Diggs became a full-time starter for the Vikings midway through his rookie year despite his late-round draft status. He became part of an effective receiving tandem alongside Adam Thielen, with his highlights including catching the "Minneapolis Miracle" pass during the 2017–18 NFL playoffs. The following offseason, Diggs received a 5-year extension, playing two more seasons in Minnesota before being traded to Buffalo in 2020. With the Bills, he became the fastest receiver to surpass 100 catches with his new team and broke Eric Moulds' franchise record for receiving yards in a season. Diggs led all NFL receivers in 2020 with 127 receptions and 1,535 receiving yards.

Early years
Diggs attended Our Lady of Good Counsel High School in Montgomery County, Maryland, where he played football and ran track. He recorded 810 yards receiving with 23 touchdowns as a junior in 2010, and was runner-up for the Gatorade Maryland Player of the Year. As a senior, he recorded 770 yards receiving and 8 touchdowns, and racked up 277 rushing yards and three more touchdowns on the ground; he also saw time on defense, recording 31.5 tackles, 5.5 tackles for loss, and 1 sack. In recognition of his efforts, he was a first team All-metro selection at wide receiver by The Washington Post and All-county selection by the Montgomery Gazette. Following his senior season, he was named MVP of the U.S. Army All-American Junior Combine in 2011 and was invited to play in the 2012 U.S. Army All-American Bowl.
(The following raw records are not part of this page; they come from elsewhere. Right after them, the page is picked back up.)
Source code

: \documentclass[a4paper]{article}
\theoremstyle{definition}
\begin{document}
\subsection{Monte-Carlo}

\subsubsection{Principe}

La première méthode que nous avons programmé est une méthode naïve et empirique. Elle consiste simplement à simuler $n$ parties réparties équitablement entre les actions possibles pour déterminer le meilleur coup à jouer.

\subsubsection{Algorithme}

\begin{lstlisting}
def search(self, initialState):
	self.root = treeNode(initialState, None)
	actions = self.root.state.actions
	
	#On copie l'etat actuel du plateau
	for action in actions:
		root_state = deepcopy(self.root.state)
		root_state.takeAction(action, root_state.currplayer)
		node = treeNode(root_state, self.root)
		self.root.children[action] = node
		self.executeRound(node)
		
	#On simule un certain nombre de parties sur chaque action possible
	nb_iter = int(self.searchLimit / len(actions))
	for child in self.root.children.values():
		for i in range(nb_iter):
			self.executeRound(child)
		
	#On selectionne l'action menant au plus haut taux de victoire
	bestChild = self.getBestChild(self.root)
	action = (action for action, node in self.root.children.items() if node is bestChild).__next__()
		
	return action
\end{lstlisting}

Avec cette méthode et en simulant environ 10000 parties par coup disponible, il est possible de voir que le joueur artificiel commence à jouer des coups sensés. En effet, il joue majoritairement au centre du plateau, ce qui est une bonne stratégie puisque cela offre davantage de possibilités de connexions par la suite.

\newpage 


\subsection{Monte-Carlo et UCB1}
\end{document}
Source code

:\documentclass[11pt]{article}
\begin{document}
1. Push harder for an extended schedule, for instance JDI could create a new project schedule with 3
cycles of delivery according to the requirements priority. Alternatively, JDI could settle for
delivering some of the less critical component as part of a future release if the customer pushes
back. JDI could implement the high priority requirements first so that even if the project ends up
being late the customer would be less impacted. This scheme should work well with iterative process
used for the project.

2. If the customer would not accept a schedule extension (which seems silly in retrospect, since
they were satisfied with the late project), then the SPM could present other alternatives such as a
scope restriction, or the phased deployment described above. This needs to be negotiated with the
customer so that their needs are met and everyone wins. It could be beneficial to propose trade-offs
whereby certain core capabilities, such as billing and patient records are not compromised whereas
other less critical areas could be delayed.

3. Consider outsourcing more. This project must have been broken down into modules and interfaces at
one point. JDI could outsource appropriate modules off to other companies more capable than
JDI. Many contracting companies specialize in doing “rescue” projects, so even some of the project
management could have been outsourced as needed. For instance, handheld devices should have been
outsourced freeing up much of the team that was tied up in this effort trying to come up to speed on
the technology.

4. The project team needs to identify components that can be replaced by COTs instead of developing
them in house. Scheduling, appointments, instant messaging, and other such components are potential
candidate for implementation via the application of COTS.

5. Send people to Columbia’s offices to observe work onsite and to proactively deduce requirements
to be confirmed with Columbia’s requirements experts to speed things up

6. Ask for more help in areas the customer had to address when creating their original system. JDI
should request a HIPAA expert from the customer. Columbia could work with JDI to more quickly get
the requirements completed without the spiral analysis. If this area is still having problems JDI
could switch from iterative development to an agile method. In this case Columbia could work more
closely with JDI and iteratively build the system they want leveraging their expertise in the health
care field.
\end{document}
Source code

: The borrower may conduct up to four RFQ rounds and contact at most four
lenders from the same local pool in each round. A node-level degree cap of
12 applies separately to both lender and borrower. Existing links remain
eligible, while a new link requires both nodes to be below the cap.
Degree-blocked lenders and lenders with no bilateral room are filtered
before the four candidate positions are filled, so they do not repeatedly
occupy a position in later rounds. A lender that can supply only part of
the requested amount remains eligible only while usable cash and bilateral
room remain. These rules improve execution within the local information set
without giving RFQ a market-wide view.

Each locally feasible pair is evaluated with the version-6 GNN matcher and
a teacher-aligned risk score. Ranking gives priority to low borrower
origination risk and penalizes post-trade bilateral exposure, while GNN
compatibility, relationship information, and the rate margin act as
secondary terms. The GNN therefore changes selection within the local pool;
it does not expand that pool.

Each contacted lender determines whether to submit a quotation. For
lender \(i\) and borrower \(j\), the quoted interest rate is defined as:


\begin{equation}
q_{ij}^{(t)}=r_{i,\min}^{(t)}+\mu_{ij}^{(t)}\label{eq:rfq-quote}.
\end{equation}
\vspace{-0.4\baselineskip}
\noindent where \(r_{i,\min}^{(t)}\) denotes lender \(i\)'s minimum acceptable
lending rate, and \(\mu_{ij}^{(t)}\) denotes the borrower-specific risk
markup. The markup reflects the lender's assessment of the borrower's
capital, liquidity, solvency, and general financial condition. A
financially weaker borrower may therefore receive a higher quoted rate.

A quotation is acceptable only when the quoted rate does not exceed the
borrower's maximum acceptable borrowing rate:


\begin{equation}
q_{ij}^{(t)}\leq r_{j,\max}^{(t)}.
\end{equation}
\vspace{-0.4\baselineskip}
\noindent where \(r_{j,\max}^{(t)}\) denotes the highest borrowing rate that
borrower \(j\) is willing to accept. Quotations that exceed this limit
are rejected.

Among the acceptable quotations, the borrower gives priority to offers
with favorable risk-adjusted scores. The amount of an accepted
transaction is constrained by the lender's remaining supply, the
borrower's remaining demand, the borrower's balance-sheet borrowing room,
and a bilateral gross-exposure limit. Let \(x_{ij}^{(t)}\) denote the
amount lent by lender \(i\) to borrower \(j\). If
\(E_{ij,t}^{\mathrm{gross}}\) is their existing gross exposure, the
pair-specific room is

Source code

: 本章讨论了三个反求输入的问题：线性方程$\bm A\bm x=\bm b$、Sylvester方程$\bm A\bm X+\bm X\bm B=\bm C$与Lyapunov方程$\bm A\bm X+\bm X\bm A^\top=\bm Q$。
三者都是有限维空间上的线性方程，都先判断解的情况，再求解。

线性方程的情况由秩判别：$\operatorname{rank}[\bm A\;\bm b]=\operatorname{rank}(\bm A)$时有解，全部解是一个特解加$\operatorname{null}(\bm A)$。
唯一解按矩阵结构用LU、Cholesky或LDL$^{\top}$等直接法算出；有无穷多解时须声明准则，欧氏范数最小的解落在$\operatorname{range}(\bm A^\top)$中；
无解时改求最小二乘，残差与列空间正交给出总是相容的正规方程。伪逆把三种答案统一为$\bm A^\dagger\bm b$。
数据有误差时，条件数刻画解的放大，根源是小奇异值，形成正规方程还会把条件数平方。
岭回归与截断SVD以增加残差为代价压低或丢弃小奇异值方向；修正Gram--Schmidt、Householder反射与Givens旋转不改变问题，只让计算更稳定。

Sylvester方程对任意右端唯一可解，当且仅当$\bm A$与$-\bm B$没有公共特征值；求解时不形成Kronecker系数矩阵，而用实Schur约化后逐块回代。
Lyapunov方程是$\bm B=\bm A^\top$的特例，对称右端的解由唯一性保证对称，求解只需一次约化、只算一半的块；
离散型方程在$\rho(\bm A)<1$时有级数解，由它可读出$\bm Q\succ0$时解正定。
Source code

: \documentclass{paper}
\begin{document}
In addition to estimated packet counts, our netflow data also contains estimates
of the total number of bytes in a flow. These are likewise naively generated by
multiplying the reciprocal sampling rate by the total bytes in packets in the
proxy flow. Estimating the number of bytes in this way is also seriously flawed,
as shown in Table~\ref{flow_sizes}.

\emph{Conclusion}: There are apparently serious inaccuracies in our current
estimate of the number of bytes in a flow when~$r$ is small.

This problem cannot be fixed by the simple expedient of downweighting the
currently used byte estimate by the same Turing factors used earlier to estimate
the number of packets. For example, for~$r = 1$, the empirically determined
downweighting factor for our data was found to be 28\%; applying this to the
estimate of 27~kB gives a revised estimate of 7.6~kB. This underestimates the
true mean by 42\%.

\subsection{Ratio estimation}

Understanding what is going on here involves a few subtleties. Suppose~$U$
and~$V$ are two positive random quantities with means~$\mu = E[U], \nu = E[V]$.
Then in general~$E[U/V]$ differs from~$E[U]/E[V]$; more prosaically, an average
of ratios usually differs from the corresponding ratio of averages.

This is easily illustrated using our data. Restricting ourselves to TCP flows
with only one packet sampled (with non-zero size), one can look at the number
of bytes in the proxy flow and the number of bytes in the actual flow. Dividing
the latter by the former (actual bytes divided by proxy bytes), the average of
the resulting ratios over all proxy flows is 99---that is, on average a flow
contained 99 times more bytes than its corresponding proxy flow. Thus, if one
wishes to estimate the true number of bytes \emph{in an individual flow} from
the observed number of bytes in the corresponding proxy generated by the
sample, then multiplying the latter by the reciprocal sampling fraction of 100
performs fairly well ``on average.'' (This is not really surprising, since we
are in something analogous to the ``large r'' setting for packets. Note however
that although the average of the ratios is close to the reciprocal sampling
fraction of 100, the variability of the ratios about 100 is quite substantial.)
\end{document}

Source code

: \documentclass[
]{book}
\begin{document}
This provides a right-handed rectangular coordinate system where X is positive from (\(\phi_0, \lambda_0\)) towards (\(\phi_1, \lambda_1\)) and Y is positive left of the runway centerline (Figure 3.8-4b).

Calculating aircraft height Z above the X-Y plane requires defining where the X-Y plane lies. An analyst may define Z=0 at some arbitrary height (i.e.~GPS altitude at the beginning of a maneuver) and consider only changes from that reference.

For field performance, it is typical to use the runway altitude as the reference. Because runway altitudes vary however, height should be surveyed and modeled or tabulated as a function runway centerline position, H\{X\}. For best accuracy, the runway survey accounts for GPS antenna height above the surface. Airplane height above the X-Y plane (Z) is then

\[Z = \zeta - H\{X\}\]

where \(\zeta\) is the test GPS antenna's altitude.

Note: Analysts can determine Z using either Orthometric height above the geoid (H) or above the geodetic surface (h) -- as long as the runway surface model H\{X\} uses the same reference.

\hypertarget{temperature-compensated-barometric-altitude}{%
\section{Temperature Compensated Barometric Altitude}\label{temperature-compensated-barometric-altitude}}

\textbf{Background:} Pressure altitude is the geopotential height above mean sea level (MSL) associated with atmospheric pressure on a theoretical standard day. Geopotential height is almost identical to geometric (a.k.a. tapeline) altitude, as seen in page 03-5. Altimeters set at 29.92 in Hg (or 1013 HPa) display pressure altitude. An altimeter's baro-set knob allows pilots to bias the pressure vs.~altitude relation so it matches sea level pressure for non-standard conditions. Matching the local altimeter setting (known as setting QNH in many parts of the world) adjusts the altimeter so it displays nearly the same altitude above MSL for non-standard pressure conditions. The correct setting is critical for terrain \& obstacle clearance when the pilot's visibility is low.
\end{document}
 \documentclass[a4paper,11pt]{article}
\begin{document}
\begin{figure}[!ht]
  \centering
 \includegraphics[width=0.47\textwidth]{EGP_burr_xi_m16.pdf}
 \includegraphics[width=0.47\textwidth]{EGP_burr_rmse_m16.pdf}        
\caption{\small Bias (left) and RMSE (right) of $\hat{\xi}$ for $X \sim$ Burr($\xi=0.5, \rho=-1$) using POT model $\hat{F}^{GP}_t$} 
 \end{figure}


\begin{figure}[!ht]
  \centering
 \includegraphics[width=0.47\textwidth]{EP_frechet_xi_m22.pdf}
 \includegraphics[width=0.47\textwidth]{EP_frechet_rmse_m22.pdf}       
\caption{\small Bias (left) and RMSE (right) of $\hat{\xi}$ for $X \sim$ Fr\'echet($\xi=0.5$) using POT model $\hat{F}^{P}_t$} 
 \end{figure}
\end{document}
In track and field, Diggs competed as a sprinter. In 2011, he placed 7th in the 100-meter dash in the prelims of the Bill Carver T&F Classic with a time of 12.00 seconds and helped lead his 4 × 200 m team to a third-place finish with a time of 1:32.10 minutes. The members of that relay consisted of fellow NFL players Kendall Fuller, Blake Countess, and a National Champion 400m sprinter Sean Sutton. As a senior, he recorded a personal-best time of 22.30 seconds in the 200-meter dash at the Darius Ray Invitational and ran a third leg on the 4 × 100 m squad, helping the Falcons earn a second-place finish with a time of 43.50 seconds. He was also timed at 4.43 seconds in the 40-yard dash.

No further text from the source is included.